**Description of the task:** Would you copy each line of the records that includes the word "tdAi"?

Stored data entries:
- - - - -

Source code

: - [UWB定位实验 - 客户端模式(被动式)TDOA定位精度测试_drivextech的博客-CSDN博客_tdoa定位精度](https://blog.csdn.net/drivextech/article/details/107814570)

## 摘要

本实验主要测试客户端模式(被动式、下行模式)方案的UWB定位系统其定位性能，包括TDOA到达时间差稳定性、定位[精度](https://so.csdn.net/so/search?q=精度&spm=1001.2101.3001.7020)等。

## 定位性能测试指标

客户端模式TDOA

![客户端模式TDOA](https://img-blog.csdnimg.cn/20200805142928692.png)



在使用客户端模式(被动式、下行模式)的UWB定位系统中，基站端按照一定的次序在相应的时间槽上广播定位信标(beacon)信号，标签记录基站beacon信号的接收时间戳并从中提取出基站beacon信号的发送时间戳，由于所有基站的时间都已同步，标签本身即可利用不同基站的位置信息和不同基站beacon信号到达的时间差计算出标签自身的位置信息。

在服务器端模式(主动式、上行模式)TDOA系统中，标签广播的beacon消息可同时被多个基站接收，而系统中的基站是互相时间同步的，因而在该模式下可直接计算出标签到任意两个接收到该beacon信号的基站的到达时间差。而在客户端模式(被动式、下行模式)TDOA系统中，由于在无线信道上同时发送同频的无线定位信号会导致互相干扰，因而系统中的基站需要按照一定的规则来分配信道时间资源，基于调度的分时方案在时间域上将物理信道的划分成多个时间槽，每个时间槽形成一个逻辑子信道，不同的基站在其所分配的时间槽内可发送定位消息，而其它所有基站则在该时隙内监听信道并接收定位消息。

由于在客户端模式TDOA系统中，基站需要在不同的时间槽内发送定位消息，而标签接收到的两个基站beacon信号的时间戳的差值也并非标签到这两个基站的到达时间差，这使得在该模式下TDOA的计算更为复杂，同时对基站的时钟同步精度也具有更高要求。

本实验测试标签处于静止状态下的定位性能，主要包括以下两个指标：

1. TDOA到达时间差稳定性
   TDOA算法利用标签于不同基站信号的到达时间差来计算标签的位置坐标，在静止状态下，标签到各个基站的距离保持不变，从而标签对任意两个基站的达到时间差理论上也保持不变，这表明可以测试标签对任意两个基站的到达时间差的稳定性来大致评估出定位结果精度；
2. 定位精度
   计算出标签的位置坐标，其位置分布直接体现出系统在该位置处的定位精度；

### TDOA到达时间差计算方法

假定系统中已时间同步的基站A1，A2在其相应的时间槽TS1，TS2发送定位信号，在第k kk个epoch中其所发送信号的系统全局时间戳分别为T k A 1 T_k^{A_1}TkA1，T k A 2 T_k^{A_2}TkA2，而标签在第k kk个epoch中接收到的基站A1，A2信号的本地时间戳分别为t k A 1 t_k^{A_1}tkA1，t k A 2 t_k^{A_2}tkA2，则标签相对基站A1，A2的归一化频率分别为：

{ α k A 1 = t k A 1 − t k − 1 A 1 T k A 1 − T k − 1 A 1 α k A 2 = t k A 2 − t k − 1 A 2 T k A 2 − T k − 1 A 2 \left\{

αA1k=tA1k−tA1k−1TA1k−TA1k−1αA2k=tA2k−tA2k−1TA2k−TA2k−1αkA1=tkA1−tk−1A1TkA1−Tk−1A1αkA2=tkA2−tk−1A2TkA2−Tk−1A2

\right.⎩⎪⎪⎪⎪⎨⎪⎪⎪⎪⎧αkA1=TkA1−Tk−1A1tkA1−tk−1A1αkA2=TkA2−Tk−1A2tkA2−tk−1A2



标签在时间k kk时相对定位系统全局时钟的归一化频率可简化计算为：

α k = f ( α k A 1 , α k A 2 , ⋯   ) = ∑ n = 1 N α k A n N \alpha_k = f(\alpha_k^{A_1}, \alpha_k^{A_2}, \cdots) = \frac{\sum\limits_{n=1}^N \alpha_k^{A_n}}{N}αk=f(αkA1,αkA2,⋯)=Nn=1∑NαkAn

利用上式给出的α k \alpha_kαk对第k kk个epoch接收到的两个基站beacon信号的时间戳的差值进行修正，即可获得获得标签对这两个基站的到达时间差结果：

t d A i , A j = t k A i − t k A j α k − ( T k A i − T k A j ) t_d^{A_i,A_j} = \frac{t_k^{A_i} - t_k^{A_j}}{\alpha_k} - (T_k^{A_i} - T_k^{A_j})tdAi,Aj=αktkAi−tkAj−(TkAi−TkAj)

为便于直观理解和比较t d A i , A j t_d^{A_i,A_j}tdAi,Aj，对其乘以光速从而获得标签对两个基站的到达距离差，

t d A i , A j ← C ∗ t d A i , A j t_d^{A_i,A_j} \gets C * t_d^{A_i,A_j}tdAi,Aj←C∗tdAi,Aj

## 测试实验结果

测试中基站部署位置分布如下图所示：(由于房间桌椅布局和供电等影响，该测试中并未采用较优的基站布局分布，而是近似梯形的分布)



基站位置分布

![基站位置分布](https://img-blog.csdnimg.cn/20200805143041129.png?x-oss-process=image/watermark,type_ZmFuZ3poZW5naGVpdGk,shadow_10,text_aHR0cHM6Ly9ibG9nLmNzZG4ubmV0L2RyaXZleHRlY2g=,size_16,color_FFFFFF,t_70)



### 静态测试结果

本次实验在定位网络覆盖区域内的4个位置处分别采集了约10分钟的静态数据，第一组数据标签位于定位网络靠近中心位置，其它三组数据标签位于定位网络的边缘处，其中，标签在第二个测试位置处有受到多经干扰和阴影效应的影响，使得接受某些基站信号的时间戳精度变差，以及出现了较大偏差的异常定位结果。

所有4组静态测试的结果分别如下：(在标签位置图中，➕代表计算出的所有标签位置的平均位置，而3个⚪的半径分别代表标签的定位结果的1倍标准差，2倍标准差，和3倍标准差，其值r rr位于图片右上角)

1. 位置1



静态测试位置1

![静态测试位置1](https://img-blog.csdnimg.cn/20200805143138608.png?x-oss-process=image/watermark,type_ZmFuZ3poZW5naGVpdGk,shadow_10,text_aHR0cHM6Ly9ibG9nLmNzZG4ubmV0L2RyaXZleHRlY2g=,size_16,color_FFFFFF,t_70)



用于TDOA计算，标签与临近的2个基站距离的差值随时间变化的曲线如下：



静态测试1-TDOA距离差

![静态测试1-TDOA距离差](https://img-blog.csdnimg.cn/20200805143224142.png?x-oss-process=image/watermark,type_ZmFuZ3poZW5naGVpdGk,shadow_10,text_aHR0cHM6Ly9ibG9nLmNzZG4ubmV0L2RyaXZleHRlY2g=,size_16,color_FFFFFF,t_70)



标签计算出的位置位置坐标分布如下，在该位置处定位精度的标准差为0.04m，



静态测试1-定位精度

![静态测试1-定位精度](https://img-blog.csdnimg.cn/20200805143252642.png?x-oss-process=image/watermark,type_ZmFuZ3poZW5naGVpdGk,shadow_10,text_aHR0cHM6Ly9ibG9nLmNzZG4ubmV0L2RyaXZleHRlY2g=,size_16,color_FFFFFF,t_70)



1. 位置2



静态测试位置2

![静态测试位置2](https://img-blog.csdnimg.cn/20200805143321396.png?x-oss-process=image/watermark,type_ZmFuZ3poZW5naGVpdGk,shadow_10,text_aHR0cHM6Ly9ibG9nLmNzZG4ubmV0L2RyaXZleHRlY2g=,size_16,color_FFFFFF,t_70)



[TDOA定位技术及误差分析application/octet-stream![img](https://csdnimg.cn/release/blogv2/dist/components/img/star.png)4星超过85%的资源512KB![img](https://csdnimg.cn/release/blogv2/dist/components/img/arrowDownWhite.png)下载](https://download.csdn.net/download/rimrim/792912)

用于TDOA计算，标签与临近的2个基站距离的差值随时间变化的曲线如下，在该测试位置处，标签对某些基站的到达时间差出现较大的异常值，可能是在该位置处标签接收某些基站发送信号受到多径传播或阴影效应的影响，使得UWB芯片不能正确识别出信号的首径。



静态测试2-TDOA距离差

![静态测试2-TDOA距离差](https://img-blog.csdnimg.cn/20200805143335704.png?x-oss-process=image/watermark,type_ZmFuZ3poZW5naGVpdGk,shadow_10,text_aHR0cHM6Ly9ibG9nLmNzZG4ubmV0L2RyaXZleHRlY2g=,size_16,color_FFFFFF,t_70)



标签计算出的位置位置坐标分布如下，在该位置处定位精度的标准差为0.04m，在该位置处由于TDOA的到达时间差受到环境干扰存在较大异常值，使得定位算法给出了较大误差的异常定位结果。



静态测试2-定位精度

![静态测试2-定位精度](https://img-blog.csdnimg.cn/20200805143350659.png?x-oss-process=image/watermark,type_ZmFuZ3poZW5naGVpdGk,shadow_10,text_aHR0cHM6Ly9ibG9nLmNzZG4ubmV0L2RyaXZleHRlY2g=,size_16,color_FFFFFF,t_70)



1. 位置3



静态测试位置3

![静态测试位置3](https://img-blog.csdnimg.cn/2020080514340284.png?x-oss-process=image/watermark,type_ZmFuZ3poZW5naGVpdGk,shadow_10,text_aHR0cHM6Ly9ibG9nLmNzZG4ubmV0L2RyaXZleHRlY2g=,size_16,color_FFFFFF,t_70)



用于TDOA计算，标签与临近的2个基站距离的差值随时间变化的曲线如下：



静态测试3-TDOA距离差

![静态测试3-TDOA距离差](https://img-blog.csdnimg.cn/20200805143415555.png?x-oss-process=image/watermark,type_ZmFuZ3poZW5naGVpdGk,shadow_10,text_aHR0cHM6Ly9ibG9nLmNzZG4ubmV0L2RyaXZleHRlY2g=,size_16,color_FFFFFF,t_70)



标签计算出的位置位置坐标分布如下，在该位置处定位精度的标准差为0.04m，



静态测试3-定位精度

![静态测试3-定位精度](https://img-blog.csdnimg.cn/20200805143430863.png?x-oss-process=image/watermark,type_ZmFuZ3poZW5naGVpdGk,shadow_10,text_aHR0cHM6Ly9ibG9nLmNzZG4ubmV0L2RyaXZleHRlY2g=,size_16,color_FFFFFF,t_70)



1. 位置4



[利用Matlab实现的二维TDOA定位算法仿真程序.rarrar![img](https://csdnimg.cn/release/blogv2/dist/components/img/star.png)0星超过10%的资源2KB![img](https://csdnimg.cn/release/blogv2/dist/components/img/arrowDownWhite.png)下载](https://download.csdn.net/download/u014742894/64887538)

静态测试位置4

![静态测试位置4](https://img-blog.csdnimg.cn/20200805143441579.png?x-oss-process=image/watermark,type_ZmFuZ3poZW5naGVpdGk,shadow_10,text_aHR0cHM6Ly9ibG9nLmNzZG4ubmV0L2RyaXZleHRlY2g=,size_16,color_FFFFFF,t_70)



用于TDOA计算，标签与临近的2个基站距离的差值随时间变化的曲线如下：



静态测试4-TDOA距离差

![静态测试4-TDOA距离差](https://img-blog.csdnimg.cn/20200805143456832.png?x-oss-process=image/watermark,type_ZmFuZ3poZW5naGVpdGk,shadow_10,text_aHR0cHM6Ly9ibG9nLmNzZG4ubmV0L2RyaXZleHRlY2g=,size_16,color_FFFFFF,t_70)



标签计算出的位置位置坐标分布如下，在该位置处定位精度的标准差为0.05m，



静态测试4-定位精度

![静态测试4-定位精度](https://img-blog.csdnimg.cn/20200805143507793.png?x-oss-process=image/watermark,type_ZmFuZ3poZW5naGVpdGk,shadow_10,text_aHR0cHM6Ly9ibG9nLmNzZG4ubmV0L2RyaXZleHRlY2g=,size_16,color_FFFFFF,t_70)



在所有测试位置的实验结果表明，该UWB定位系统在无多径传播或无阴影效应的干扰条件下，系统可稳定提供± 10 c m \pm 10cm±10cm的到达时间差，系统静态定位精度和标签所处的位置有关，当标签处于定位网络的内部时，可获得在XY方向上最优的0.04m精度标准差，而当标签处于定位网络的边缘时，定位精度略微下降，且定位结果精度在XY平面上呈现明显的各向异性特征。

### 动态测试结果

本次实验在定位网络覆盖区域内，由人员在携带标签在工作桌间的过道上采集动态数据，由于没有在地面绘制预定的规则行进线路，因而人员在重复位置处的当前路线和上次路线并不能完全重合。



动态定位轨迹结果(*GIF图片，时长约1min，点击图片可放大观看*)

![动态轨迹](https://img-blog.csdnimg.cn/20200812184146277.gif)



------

- - - - -

**Result:**
t d A i , A j = t k A i − t k A j α k − ( T k A i − T k A j ) t_d^{A_i,A_j} = \frac{t_k^{A_i} - t_k^{A_j}}{\alpha_k} - (T_k^{A_i} - T_k^{A_j})tdAi,Aj=αktkAi−tkAj−(TkAi−TkAj)
为便于直观理解和比较t d A i , A j t_d^{A_i,A_j}tdAi,Aj，对其乘以光速从而获得标签对两个基站的到达距离差，
t d A i , A j ← C ∗ t d A i , A j t_d^{A_i,A_j} \gets C * t_d^{A_i,A_j}tdAi,Aj←C∗tdAi,Aj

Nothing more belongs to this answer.